Considérations sur le familial et le social dans la formation de la subjectivité enfantine [1]
de Michael O'Loughlin

La psychanalyse a été fructueuse pour caractériser comment les occlusions précoces peuvent altérer la créativité et la capacité relationnelle. Cependant, une focalisation excessive sur le familialisme a conduit à moins d'intérêt pour les occlusions causées par l'infiltration de forces idéologiques telles que le colonialisme, le néolibéralisme, le néofascisme, etc., qui peuvent limiter les capacités des enfants à devenir des êtres humains agents et créatifs. J'explore deux types d'événements qui exposent les enfants au péril. Le premier fait référence à un défi auquel tous les nourrissons et enfants sont confrontés, à savoir la complexité de l'appropriation du système symbolique du monde à travers la rencontre avec l'Autre parental. Cette rencontre fonctionne assez bien la plupart du temps, mais les occlusions, les forclusions et les méconnaissances peuvent grandement compliquer la construction de la subjectivité. Dans des cas extrêmes, comme l'a noté André Green, les limitations de la capacité d'un enfant peuvent être si étroites qu'il peut lui être « interdit de l'être ». Le deuxième type de précarité concerne les enfants qui subissent une méconnaissance de la part des autorités souveraines. Un enfant peut être placé dans ce que Giorgio Agamben appelle un « état d'exception » en raison de son identité en tant qu'enfant autochtone, réfugié, orphelin de guerre ou de génocide, victime de la traite à des fins de travail des enfants ou sexuel, membre d'une caste, exogroupe de classe, sexuel, ethnique, racial, religieux ou autre, ou en grandissant dans une société répressive ou colonisée. Ou, en effet, un enfant peut grandir avec des parents ou des ancêtres qui ont subi de telles circonstances et peut éprouver des séquelles intergénérationnelles de souffrance familiale ou collective. Comme le notait Leonor Arfuch, la « disparité radicale du regard » fait en sorte que « l'autre n'atteint pas le statut d'humain ». Je cherche à comprendre les séquelles mélancoliques d'événements familiaux et sociétaux malins et à réfléchir à la manière dont nous pourrions permettre à un enfant de développer une capacité à s'imaginer comme agentique et créatif ou même comme méritant le droit d'exister.

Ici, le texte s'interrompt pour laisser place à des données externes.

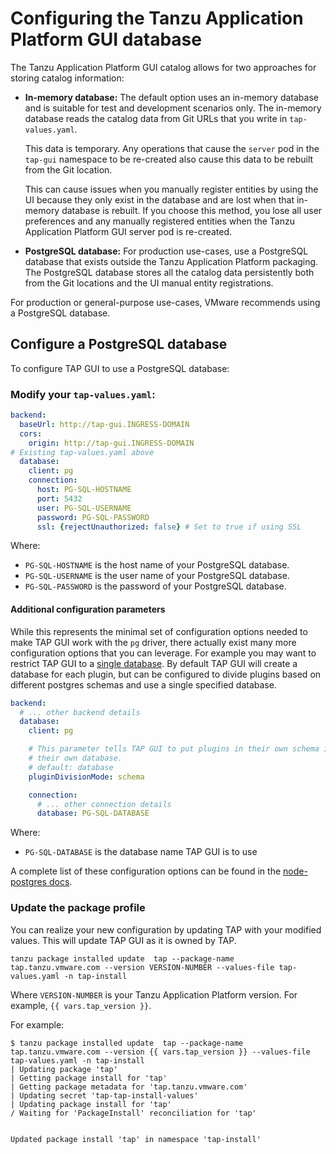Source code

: # Configuring the Tanzu Application Platform GUI database

The Tanzu Application Platform GUI catalog allows for two approaches for storing catalog information:

- **In-memory database:** The default option uses an in-memory database and is suitable for test and
  development scenarios only.
  The in-memory database reads the catalog data from Git URLs that you write in `tap-values.yaml`.

  This data is temporary. Any operations that cause the `server` pod in the `tap-gui` namespace
  to be re-created also cause this data to be rebuilt from the Git location.

  This can cause issues when you manually register entities by using the UI because they only exist
  in the database and are lost when that in-memory database is rebuilt.
  If you choose this method, you lose all user preferences and any manually registered entities when
  the Tanzu Application Platform GUI server pod is re-created.

- **PostgreSQL database:** For production use-cases, use a PostgreSQL database that exists outside
  the Tanzu Application Platform packaging.
  The PostgreSQL database stores all the catalog data persistently both from the Git locations and
  the UI manual entity registrations.

For production or general-purpose use-cases, VMware recommends using a PostgreSQL database.

## <a id="config-postgresql"></a> Configure a PostgreSQL database

To configure TAP GUI to use a PostgreSQL database:

### <a id="postgresql-modify-values"></a> Modify your `tap-values.yaml`:

```yaml
backend:
  baseUrl: http://tap-gui.INGRESS-DOMAIN
  cors:
    origin: http://tap-gui.INGRESS-DOMAIN
# Existing tap-values.yaml above
  database:
    client: pg
    connection:
      host: PG-SQL-HOSTNAME
      port: 5432
      user: PG-SQL-USERNAME
      password: PG-SQL-PASSWORD
      ssl: {rejectUnauthorized: false} # Set to true if using SSL
```

Where:

- `PG-SQL-HOSTNAME` is the host name of your PostgreSQL database.
- `PG-SQL-USERNAME` is the user name of your PostgreSQL database.
- `PG-SQL-PASSWORD` is the password of your PostgreSQL database.

#### Additional configuration parameters

While this represents the minimal set of configuration options needed to make
TAP GUI work with the `pg` driver, there actually exist many more configuration
options that you can leverage. For example you may want to restrict TAP GUI to a
[single
database](https://backstage.io/docs/tutorials/switching-sqlite-postgres#using-a-single-database).
By default TAP GUI will create a database for each plugin, but can be configured
to divide plugins based on different postgres schemas and use a single specified
database.

```yaml
backend:
  # ... other backend details
  database:
    client: pg

    # This parameter tells TAP GUI to put plugins in their own schema instead of
    # their own database.
    # default: database
    pluginDivisionMode: schema

    connection:
      # ... other connection details
      database: PG-SQL-DATABASE
```

Where:
- `PG-SQL-DATABASE` is the database name TAP GUI is to use

A complete list of these configuration options can be found in the
[node-postgres docs](https://node-postgres.com/api/client).

### <a id="update-package-profile"></a> Update the package profile

You can realize your new configuration by updating TAP with your modified
values. This will update TAP GUI as it is owned by TAP.

```console
tanzu package installed update  tap --package-name tap.tanzu.vmware.com --version VERSION-NUMBER --values-file tap-values.yaml -n tap-install
```

Where `VERSION-NUMBER` is your Tanzu Application Platform version. For example, `{{ vars.tap_version }}`.

For example:

```console
$ tanzu package installed update  tap --package-name tap.tanzu.vmware.com --version {{ vars.tap_version }} --values-file tap-values.yaml -n tap-install
| Updating package 'tap'
| Getting package install for 'tap'
| Getting package metadata for 'tap.tanzu.vmware.com'
| Updating secret 'tap-tap-install-values'
| Updating package install for 'tap'
/ Waiting for 'PackageInstall' reconciliation for 'tap'


Updated package install 'tap' in namespace 'tap-install'
```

Défaillance du miroir : les conséquences de la forclusion, de l'occlusion et de la méconnaissance

L'entrée dans le monde symbolique et culturel présente des risques pour tous les nourrissons. Jean Laplanche a noté le primat de l'altérité dans la formation de l'inconscient. Notre sens de nous-mêmes en tant que sujets ne peut venir que de l'expérience d'un Autre. L'asymétrie inhérente à la relation soignant-nourrisson signifie qu'il y a un excès métabolique - que le nourrisson absorbe nécessairement du matériel qu'il est au-delà de sa capacité à traiter. Pour un enfant en présence d'une mère psychiquement morte, suggère André Green, cette mère se transforme d'une source potentielle de vitalité en « une figure lointaine, atone, pratiquement inanimée ». Un tel enfant, au lieu de développer une vitalité et une robuste capacité de réciprocité, absorbera le deuil de la mère et développera un vide au cœur de son être.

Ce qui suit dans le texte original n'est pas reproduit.